[Rendered images with source text]
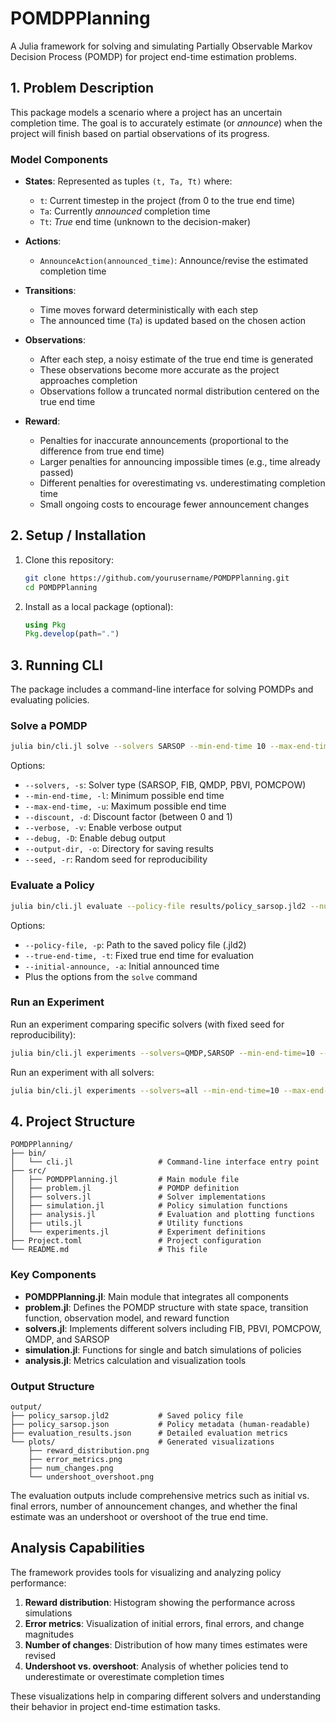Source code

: # POMDPPlanning

A Julia framework for solving and simulating Partially Observable Markov Decision Process (POMDP) for project end-time estimation problems.

## 1. Problem Description

This package models a scenario where a project has an uncertain completion time. The goal is to accurately estimate (or *announce*) when the project will finish based on partial observations of its progress.

### Model Components

- **States**: Represented as tuples `(t, Ta, Tt)` where:
  - `t`: Current timestep in the project (from 0 to the true end time)
  - `Ta`: Currently *announced* completion time
  - `Tt`: *True* end time (unknown to the decision-maker)

- **Actions**: 
  - `AnnounceAction(announced_time)`: Announce/revise the estimated completion time

- **Transitions**: 
  - Time moves forward deterministically with each step
  - The announced time (`Ta`) is updated based on the chosen action

- **Observations**: 
  - After each step, a noisy estimate of the true end time is generated
  - These observations become more accurate as the project approaches completion
  - Observations follow a truncated normal distribution centered on the true end time

- **Reward**:
  - Penalties for inaccurate announcements (proportional to the difference from true end time)
  - Larger penalties for announcing impossible times (e.g., time already passed)
  - Different penalties for overestimating vs. underestimating completion time
  - Small ongoing costs to encourage fewer announcement changes

## 2. Setup / Installation


1. Clone this repository:
   ```bash
   git clone https://github.com/yourusername/POMDPPlanning.git
   cd POMDPPlanning
   ```

2. Install as a local package (optional):
   ```julia
   using Pkg
   Pkg.develop(path=".")
   ```

## 3. Running CLI

The package includes a command-line interface for solving POMDPs and evaluating policies.

### Solve a POMDP

```bash
julia bin/cli.jl solve --solvers SARSOP --min-end-time 10 --max-end-time 20 --discount 0.99
```

Options:
- `--solvers, -s`: Solver type (SARSOP, FIB, QMDP, PBVI, POMCPOW)
- `--min-end-time, -l`: Minimum possible end time
- `--max-end-time, -u`: Maximum possible end time
- `--discount, -d`: Discount factor (between 0 and 1)
- `--verbose, -v`: Enable verbose output
- `--debug, -D`: Enable debug output
- `--output-dir, -o`: Directory for saving results
- `--seed, -r`: Random seed for reproducibility

### Evaluate a Policy

```bash
julia bin/cli.jl evaluate --policy-file results/policy_sarsop.jld2 --num_simulations 10 -r 0
```

Options:
- `--policy-file, -p`: Path to the saved policy file (.jld2)
- `--true-end-time, -t`: Fixed true end time for evaluation
- `--initial-announce, -a`: Initial announced time
- Plus the options from the `solve` command

### Run an Experiment

Run an experiment comparing specific solvers (with fixed seed for reproducibility):

```bash
julia bin/cli.jl experiments --solvers=QMDP,SARSOP --min-end-time=10 --max-end-time=20 --num_simulations=5 --verbose -r 0
```

Run an experiment with all solvers:

```bash
julia bin/cli.jl experiments --solvers=all --min-end-time=10 --max-end-time=20 --num_simulations=5 --verbose
```

## 4. Project Structure

```
POMDPPlanning/
├── bin/
│   └── cli.jl                   # Command-line interface entry point
├── src/
│   ├── POMDPPlanning.jl         # Main module file
│   ├── problem.jl               # POMDP definition
│   ├── solvers.jl               # Solver implementations
│   ├── simulation.jl            # Policy simulation functions
│   ├── analysis.jl              # Evaluation and plotting functions
│   ├── utils.jl                 # Utility functions
│   └── experiments.jl           # Experiment definitions
├── Project.toml                 # Project configuration
└── README.md                    # This file
```

### Key Components

- **POMDPPlanning.jl**: Main module that integrates all components
- **problem.jl**: Defines the POMDP structure with state space, transition function, observation model, and reward function
- **solvers.jl**: Implements different solvers including FIB, PBVI, POMCPOW, QMDP, and SARSOP
- **simulation.jl**: Functions for single and batch simulations of policies
- **analysis.jl**: Metrics calculation and visualization tools

### Output Structure

```
output/
├── policy_sarsop.jld2           # Saved policy file
├── policy_sarsop.json           # Policy metadata (human-readable)
├── evaluation_results.json      # Detailed evaluation metrics
└── plots/                       # Generated visualizations
    ├── reward_distribution.png
    ├── error_metrics.png
    ├── num_changes.png
    └── undershoot_overshoot.png
```

The evaluation outputs include comprehensive metrics such as initial vs. final errors, number of announcement changes, and whether the final estimate was an undershoot or overshoot of the true end time.

## Analysis Capabilities

The framework provides tools for visualizing and analyzing policy performance:

1. **Reward distribution**: Histogram showing the performance across simulations
2. **Error metrics**: Visualization of initial errors, final errors, and change magnitudes
3. **Number of changes**: Distribution of how many times estimates were revised
4. **Undershoot vs. overshoot**: Analysis of whether policies tend to underestimate or overestimate completion times

These visualizations help in comparing different solvers and understanding their behavior in project end-time estimation tasks.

◆ **Directions for this task**: This exercise needs every entry retyped exactly, with the pictures removed.

◆ **Task result**:
Source code

: # POMDPPlanning

A Julia framework for solving and simulating Partially Observable Markov Decision Process (POMDP) for project end-time estimation problems.

## 1. Problem Description

This package models a scenario where a project has an uncertain completion time. The goal is to accurately estimate (or *announce*) when the project will finish based on partial observations of its progress.

### Model Components

- **States**: Represented as tuples `(t, Ta, Tt)` where:
  - `t`: Current timestep in the project (from 0 to the true end time)
  - `Ta`: Currently *announced* completion time
  - `Tt`: *True* end time (unknown to the decision-maker)

- **Actions**: 
  - `AnnounceAction(announced_time)`: Announce/revise the estimated completion time

- **Transitions**: 
  - Time moves forward deterministically with each step
  - The announced time (`Ta`) is updated based on the chosen action

- **Observations**: 
  - After each step, a noisy estimate of the true end time is generated
  - These observations become more accurate as the project approaches completion
  - Observations follow a truncated normal distribution centered on the true end time

- **Reward**:
  - Penalties for inaccurate announcements (proportional to the difference from true end time)
  - Larger penalties for announcing impossible times (e.g., time already passed)
  - Different penalties for overestimating vs. underestimating completion time
  - Small ongoing costs to encourage fewer announcement changes

## 2. Setup / Installation


1. Clone this repository:
   ```bash
   git clone https://github.com/yourusername/POMDPPlanning.git
   cd POMDPPlanning
   ```

2. Install as a local package (optional):
   ```julia
   using Pkg
   Pkg.develop(path=".")
   ```

## 3. Running CLI

The package includes a command-line interface for solving POMDPs and evaluating policies.

### Solve a POMDP

```bash
julia bin/cli.jl solve --solvers SARSOP --min-end-time 10 --max-end-time 20 --discount 0.99
```

Options:
- `--solvers, -s`: Solver type (SARSOP, FIB, QMDP, PBVI, POMCPOW)
- `--min-end-time, -l`: Minimum possible end time
- `--max-end-time, -u`: Maximum possible end time
- `--discount, -d`: Discount factor (between 0 and 1)
- `--verbose, -v`: Enable verbose output
- `--debug, -D`: Enable debug output
- `--output-dir, -o`: Directory for saving results
- `--seed, -r`: Random seed for reproducibility

### Evaluate a Policy

```bash
julia bin/cli.jl evaluate --policy-file results/policy_sarsop.jld2 --num_simulations 10 -r 0
```

Options:
- `--policy-file, -p`: Path to the saved policy file (.jld2)
- `--true-end-time, -t`: Fixed true end time for evaluation
- `--initial-announce, -a`: Initial announced time
- Plus the options from the `solve` command

### Run an Experiment

Run an experiment comparing specific solvers (with fixed seed for reproducibility):

```bash
julia bin/cli.jl experiments --solvers=QMDP,SARSOP --min-end-time=10 --max-end-time=20 --num_simulations=5 --verbose -r 0
```

Run an experiment with all solvers:

```bash
julia bin/cli.jl experiments --solvers=all --min-end-time=10 --max-end-time=20 --num_simulations=5 --verbose
```

## 4. Project Structure

```
POMDPPlanning/
├── bin/
│   └── cli.jl                   # Command-line interface entry point
├── src/
│   ├── POMDPPlanning.jl         # Main module file
│   ├── problem.jl               # POMDP definition
│   ├── solvers.jl               # Solver implementations
│   ├── simulation.jl            # Policy simulation functions
│   ├── analysis.jl              # Evaluation and plotting functions
│   ├── utils.jl                 # Utility functions
│   └── experiments.jl           # Experiment definitions
├── Project.toml                 # Project configuration
└── README.md                    # This file
```

### Key Components

- **POMDPPlanning.jl**: Main module that integrates all components
- **problem.jl**: Defines the POMDP structure with state space, transition function, observation model, and reward function
- **solvers.jl**: Implements different solvers including FIB, PBVI, POMCPOW, QMDP, and SARSOP
- **simulation.jl**: Functions for single and batch simulations of policies
- **analysis.jl**: Metrics calculation and visualization tools

### Output Structure

```
output/
├── policy_sarsop.jld2           # Saved policy file
├── policy_sarsop.json           # Policy metadata (human-readable)
├── evaluation_results.json      # Detailed evaluation metrics
└── plots/                       # Generated visualizations
    ├── reward_distribution.png
    ├── error_metrics.png
    ├── num_changes.png
    └── undershoot_overshoot.png
```

The evaluation outputs include comprehensive metrics such as initial vs. final errors, number of announcement changes, and whether the final estimate was an undershoot or overshoot of the true end time.

## Analysis Capabilities

The framework provides tools for visualizing and analyzing policy performance:

1. **Reward distribution**: Histogram showing the performance across simulations
2. **Error metrics**: Visualization of initial errors, final errors, and change magnitudes
3. **Number of changes**: Distribution of how many times estimates were revised
4. **Undershoot vs. overshoot**: Analysis of whether policies tend to underestimate or overestimate completion times

These visualizations help in comparing different solvers and understanding their behavior in project end-time estimation tasks.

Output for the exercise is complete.